Wigan Council In The Running To Be Part Of A New Programme To Tackle Childhood Obesity

Borough rates are worse than the national average and town hall bosses are hoping to make the cut as a ‘trailblazer’ authority.

A bid was submitted to the Local Government Association (LGA) in December, councillors were told this week.

The programme – funded by central government – will see local authorities handed £100k to implement a three year support project to promote healthy lifestyles among youngsters.

An initial cohort of councils will be chosen to take part in a ‘discovery phase’, which will see them receive £10k to develop a ‘bold and innovative’ action plan.

The LGA has said the result of its selection process will be revealed in the coming weeks.

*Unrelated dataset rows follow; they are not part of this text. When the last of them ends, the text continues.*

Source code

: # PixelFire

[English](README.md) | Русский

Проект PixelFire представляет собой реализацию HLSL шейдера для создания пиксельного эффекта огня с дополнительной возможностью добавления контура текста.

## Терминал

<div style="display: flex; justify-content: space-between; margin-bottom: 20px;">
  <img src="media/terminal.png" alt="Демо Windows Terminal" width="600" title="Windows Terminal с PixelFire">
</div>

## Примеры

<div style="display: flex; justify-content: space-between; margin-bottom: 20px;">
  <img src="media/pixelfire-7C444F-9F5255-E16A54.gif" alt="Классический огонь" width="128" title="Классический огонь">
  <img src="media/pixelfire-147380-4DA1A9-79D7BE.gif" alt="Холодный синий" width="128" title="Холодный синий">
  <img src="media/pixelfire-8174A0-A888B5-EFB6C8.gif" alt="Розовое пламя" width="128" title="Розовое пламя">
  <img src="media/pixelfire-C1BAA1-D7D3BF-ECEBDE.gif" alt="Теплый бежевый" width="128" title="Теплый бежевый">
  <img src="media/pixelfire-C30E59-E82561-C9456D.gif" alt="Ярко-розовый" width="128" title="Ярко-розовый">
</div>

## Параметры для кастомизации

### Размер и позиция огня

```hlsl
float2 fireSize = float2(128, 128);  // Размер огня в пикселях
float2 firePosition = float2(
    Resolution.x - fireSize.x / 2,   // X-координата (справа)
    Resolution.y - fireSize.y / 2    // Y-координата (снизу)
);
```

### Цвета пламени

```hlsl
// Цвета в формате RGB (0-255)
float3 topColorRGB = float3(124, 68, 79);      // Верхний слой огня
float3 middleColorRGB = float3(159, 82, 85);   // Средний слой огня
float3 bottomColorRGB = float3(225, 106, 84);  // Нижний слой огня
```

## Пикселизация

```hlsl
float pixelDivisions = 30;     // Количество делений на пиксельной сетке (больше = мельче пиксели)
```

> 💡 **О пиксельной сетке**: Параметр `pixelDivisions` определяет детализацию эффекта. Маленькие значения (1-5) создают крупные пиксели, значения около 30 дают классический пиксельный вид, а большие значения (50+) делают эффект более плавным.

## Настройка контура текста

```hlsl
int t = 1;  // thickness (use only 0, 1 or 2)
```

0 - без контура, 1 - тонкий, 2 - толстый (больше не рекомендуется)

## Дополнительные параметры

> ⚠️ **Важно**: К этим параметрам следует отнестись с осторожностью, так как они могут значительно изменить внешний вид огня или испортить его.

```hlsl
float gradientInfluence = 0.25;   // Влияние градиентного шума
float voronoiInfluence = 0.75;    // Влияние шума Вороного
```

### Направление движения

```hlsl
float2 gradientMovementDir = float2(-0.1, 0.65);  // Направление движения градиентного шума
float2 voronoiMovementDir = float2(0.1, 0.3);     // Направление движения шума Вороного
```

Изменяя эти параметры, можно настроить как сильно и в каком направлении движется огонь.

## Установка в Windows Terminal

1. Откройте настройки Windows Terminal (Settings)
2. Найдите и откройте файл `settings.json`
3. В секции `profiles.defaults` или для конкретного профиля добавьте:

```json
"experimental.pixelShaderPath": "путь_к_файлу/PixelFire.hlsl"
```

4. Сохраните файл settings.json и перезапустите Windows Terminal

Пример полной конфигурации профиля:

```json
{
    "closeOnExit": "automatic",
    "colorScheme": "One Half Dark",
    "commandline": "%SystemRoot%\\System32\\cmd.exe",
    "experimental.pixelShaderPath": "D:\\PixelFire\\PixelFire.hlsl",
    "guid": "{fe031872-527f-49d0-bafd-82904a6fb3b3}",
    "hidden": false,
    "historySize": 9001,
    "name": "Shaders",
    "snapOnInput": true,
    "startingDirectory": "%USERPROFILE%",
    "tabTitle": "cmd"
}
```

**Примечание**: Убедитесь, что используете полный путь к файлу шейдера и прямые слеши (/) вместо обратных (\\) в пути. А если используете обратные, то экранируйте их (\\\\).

Members of the children and young people scrutiny committee were told this week that if its bid is successful, the council will be able to find fresh ways to provide tailored support.

A report by officer Liz Ireland said although borough figures for reception children are ‘gradually improving’, concern remains about those in year six.

Latest public health figures say 21.1pc of Wigan’s 10 or 11-year-olds are obese, worse than the national average.

The council’s Start Well early years reforms have made an impact, officers have previously said, along with initiatives such as the Daily Mile and the Daily Toddle being adopted by many schools and nurseries.

“One in 10 children are already overweight or obese on entering reception. This rises to one in five in year six with boys more likely to be classed as obese,” the LGA website says.

“There is a ‘deprivation gap’ with children from deprived areas more than twice as likely to be obese and more than four times as likely to be severely obese than children in the least deprived areas.

“Councils have a vital role to play to tackle childhood obesity but there can be significant obstacles.

“To address this, Government committed to a three year trailblazer programme to work with council-led projects in England to tackle childhood obesity at a local level, with a particular focus on inequalities.”